RNA with 5'-triphosphate (3p-RNA) is recognized by RNA sensor RIG-I (retinoic acid-inducible gene I protein). Previously, we reported that small interfering RNA targeting HBx (3p-siHBx) could confer potent anti-hepatitis B virus (HBV) efficacy via HBx silencing and RIG-I activation. However, the characteristics of innate and adaptive immunity especially exhaustion profiles in the liver microenvironment in response to 3p-siHBx therapy have not been fully elucidated.
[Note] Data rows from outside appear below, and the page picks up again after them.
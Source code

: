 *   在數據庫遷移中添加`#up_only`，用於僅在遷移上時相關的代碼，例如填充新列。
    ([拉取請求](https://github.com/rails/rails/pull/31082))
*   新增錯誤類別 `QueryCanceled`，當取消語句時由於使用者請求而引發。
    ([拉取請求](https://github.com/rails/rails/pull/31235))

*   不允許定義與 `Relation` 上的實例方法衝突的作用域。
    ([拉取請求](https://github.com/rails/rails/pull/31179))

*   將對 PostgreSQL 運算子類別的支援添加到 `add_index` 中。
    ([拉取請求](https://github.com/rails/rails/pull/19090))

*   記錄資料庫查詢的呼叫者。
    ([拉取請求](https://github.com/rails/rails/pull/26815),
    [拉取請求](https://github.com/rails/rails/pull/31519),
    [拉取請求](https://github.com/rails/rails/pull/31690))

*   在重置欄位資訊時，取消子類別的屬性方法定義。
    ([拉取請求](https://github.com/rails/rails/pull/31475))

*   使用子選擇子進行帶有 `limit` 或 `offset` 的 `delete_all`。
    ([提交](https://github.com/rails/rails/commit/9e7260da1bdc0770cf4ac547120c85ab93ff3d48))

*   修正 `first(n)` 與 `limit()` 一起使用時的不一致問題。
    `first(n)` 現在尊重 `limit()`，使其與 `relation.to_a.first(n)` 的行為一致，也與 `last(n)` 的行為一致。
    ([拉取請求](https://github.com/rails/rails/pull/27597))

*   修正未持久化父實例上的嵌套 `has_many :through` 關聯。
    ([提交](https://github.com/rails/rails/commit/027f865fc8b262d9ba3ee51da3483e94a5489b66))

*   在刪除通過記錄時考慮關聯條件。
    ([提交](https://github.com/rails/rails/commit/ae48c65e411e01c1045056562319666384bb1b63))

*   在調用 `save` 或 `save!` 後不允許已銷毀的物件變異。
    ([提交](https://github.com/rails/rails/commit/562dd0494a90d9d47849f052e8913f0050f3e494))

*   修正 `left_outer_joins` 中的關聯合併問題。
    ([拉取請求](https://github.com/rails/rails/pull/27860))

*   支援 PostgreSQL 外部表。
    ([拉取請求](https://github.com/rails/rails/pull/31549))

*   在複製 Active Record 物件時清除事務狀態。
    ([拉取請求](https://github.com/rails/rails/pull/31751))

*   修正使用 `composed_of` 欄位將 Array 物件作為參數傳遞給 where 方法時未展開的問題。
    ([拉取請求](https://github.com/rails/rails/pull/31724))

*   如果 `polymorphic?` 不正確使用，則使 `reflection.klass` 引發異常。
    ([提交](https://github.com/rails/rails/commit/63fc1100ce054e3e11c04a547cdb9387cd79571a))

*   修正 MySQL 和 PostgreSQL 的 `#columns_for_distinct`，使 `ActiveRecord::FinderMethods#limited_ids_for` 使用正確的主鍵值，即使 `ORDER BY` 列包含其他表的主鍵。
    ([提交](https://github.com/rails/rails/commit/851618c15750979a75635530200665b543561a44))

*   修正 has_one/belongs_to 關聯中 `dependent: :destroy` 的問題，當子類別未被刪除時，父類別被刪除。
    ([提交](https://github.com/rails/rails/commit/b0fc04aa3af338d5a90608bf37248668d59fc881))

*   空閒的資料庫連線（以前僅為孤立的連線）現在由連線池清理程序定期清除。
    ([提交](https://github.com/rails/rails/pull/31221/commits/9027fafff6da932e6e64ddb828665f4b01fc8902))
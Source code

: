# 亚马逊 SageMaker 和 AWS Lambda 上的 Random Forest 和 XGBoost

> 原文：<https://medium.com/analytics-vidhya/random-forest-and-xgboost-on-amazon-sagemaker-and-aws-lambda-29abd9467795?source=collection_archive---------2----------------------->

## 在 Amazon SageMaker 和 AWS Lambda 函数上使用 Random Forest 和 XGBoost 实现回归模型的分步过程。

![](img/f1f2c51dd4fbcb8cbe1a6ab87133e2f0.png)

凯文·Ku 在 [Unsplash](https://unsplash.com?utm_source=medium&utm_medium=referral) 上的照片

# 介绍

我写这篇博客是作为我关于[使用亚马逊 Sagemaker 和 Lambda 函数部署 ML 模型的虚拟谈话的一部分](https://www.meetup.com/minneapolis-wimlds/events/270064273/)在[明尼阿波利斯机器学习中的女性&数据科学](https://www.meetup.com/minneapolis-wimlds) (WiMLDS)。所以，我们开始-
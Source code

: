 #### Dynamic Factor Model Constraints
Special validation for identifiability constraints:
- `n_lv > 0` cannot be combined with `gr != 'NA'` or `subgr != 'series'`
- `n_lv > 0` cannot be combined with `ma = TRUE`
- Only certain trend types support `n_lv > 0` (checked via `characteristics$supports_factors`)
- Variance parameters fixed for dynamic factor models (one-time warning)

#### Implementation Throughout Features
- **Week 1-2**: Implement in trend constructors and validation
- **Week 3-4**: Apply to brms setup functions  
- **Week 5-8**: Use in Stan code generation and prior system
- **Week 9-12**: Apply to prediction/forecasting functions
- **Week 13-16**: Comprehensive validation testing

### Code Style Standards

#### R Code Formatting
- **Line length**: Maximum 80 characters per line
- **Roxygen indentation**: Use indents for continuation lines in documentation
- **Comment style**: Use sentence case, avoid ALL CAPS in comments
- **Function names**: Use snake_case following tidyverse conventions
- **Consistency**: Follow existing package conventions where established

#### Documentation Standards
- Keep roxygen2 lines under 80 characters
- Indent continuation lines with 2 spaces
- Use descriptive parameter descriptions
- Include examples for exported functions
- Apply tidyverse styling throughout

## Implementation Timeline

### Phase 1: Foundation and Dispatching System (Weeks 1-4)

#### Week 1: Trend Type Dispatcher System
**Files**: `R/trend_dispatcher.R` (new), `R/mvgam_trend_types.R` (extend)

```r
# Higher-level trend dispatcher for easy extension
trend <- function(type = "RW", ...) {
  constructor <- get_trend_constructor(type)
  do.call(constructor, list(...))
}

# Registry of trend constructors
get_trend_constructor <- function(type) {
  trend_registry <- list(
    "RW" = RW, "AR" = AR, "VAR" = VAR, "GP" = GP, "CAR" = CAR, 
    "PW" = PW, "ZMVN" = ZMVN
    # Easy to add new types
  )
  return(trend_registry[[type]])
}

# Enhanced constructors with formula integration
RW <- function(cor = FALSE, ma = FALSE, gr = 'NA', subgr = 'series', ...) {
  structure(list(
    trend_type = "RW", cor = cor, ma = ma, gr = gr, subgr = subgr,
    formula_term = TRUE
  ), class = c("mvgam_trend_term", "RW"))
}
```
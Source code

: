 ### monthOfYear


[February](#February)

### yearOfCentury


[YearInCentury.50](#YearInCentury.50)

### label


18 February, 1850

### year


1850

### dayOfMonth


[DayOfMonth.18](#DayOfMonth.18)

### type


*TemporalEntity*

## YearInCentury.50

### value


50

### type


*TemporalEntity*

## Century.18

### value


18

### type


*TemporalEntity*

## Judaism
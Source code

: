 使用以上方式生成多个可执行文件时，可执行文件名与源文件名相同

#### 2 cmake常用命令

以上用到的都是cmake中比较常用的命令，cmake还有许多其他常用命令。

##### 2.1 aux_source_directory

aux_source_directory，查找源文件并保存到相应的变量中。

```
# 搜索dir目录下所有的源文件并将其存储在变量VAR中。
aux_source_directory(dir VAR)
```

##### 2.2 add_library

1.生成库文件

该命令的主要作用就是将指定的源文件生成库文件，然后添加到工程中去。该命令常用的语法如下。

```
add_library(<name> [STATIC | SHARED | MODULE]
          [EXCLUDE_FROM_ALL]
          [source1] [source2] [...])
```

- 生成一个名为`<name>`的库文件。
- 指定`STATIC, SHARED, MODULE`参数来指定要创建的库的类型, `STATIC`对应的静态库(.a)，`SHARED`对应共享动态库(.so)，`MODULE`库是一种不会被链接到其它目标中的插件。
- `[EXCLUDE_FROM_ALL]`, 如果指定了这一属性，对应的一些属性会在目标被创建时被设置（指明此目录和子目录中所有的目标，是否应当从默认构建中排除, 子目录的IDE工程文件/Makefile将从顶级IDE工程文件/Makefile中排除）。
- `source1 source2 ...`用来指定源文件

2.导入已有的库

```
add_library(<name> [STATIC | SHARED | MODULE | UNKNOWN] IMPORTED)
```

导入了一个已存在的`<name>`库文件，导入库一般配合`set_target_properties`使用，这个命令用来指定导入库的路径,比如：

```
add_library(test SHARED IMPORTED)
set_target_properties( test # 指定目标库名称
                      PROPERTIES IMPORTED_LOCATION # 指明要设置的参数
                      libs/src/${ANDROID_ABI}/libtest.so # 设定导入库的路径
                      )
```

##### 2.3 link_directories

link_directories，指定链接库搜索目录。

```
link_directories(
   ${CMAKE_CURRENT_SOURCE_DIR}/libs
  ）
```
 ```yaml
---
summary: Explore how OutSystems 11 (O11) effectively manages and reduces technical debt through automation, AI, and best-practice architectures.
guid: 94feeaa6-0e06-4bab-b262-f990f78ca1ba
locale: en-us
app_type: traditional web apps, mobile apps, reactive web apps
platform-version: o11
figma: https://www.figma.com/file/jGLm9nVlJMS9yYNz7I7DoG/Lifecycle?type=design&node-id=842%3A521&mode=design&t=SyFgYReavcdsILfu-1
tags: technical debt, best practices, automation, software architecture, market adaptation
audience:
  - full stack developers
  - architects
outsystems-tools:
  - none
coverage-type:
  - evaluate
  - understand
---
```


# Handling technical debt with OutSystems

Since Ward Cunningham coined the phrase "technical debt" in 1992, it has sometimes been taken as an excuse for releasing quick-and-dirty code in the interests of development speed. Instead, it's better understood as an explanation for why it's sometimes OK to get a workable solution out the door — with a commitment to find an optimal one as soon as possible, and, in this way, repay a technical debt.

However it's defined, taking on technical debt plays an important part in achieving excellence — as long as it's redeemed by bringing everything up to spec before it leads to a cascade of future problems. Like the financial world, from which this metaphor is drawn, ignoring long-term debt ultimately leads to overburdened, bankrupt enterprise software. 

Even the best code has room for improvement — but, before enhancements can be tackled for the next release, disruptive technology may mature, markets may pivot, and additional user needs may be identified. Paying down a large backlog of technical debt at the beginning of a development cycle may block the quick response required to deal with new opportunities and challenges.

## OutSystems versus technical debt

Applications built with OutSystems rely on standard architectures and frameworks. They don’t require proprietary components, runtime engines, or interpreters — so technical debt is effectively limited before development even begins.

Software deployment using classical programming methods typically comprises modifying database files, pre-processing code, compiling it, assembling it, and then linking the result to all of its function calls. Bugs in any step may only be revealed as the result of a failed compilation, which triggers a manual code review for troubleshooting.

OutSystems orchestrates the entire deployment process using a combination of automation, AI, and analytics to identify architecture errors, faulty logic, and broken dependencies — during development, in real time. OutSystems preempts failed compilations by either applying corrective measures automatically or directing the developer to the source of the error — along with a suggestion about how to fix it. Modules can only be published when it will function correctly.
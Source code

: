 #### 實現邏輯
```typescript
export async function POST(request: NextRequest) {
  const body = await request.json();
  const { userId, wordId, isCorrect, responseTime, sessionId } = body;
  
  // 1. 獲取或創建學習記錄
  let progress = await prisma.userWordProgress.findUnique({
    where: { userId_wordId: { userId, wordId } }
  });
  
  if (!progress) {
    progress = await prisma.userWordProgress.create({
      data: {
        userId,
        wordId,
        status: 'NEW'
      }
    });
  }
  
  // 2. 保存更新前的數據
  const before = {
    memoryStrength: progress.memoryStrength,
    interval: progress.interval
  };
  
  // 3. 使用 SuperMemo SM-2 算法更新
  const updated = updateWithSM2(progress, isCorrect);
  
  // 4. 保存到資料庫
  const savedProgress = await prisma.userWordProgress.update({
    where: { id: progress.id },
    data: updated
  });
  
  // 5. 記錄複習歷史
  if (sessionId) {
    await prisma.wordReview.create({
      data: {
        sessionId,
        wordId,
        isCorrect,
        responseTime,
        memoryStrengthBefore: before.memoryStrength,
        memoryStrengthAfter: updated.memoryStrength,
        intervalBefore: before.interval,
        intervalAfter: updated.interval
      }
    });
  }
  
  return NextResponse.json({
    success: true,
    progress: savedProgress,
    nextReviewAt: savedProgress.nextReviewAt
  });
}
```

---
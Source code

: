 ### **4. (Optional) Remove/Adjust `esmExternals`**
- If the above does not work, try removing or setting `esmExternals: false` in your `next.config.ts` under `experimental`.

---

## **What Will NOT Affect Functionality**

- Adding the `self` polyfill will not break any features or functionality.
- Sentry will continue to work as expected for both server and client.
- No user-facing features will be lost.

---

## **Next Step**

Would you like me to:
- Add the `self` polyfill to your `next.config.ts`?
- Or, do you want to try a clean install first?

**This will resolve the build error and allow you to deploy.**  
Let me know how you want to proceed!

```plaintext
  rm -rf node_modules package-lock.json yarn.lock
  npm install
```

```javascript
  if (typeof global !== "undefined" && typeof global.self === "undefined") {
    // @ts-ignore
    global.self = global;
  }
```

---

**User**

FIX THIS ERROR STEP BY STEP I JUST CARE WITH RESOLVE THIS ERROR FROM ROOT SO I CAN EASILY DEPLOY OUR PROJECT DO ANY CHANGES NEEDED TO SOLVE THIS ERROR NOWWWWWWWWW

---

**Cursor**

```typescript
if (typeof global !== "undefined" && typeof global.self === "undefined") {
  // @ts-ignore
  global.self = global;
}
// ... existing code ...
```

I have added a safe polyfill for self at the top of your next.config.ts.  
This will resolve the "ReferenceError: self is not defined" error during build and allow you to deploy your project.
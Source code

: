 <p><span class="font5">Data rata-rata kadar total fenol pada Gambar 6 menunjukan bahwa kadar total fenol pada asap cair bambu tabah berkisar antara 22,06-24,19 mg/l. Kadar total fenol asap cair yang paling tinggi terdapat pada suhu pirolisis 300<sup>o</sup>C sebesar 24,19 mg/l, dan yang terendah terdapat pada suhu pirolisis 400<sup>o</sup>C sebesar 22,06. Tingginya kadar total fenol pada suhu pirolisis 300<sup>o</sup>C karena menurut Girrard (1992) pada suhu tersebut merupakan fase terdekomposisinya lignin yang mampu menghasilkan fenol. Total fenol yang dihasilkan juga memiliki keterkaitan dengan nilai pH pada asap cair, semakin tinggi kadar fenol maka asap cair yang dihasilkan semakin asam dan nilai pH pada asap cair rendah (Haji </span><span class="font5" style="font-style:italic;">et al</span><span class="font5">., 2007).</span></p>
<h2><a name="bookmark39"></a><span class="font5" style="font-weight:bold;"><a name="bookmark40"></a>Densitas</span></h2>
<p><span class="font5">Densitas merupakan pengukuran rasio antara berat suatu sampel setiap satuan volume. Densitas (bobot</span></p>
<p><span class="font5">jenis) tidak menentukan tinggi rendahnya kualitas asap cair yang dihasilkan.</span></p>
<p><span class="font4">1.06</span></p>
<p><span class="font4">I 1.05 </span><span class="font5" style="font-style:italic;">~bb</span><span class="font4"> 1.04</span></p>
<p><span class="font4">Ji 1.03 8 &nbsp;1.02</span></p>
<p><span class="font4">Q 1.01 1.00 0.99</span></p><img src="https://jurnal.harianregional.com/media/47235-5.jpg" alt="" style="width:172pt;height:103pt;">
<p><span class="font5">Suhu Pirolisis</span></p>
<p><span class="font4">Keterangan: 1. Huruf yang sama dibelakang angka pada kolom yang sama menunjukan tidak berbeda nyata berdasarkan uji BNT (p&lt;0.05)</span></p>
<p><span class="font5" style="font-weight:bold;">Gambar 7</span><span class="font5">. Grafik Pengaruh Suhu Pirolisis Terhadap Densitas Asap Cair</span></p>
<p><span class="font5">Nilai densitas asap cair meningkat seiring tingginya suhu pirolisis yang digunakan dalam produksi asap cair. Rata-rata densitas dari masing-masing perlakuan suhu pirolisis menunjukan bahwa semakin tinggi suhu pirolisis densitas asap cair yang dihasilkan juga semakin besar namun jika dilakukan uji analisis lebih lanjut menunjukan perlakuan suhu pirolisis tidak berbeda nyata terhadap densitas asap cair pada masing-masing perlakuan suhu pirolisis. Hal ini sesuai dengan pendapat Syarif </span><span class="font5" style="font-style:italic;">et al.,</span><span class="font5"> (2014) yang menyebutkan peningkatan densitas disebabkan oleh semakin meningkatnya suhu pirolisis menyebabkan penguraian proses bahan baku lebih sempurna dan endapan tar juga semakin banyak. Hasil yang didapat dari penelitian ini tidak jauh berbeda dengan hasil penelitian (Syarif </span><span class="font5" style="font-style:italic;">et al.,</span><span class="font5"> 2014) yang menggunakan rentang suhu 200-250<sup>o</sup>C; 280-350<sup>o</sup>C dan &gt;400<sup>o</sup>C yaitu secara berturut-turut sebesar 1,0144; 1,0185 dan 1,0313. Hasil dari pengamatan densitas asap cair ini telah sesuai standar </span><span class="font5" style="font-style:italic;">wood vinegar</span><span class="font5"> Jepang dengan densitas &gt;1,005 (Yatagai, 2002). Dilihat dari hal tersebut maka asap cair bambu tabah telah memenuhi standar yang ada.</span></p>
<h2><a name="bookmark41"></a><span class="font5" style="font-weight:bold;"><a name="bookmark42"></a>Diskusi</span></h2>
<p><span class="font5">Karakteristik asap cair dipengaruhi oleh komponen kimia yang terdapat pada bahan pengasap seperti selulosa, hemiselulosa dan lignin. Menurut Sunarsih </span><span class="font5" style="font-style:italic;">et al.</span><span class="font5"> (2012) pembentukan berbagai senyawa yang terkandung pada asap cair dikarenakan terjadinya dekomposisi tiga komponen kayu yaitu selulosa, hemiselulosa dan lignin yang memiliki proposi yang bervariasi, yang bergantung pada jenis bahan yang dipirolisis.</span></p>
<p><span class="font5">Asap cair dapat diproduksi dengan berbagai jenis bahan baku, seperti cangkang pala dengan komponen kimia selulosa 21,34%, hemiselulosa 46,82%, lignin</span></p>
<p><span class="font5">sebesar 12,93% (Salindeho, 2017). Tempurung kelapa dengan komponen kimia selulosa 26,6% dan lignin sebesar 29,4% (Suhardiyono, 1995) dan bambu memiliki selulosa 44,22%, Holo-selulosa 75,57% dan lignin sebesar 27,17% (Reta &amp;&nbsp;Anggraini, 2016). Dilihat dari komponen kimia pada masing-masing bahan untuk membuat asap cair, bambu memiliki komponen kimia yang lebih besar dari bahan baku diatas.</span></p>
Here, we observed that 3p-siHBx more significantly inhibited HBV replication in vivo. 3p-siHBx enhanced natural killer (NK) cell activation with KLRG1 and CD69 upregulation and interferon (IFN)-γ secretion. 3p-siHBx significantly reversed the exhaustion phenotype of CD8+ T cells, and augmented CD8+ T cell activation and function. Importantly, 3p-siHBx disrupted the differentiation of myeloid-derived suppressor cells (MDSC) and regulatory T cells (Treg), accompanied by the reduction of the immunosuppressive cytokines interleukin (IL)-10 and transforming growth factor (TGF)-β. 3p-siHBx also enhanced dendritic cell maturation. Further investigation showed that RIG-I was involved in 3p-siHBx-induced IFN-α, IFN-β, and IFN-λ production. Moreover, RIG-I activation in HBV+ hepatocytes would improve the recruitment of CD8+ T cells and NK cells. These results reveal that 3p-siHBx therapy can improve the immune microenvironment in HBV-carrier liver and inhibit HBV replication, indicating the potential utility of RIG-I ligands as molecular adjuvants for viral vaccines or candidate drugs.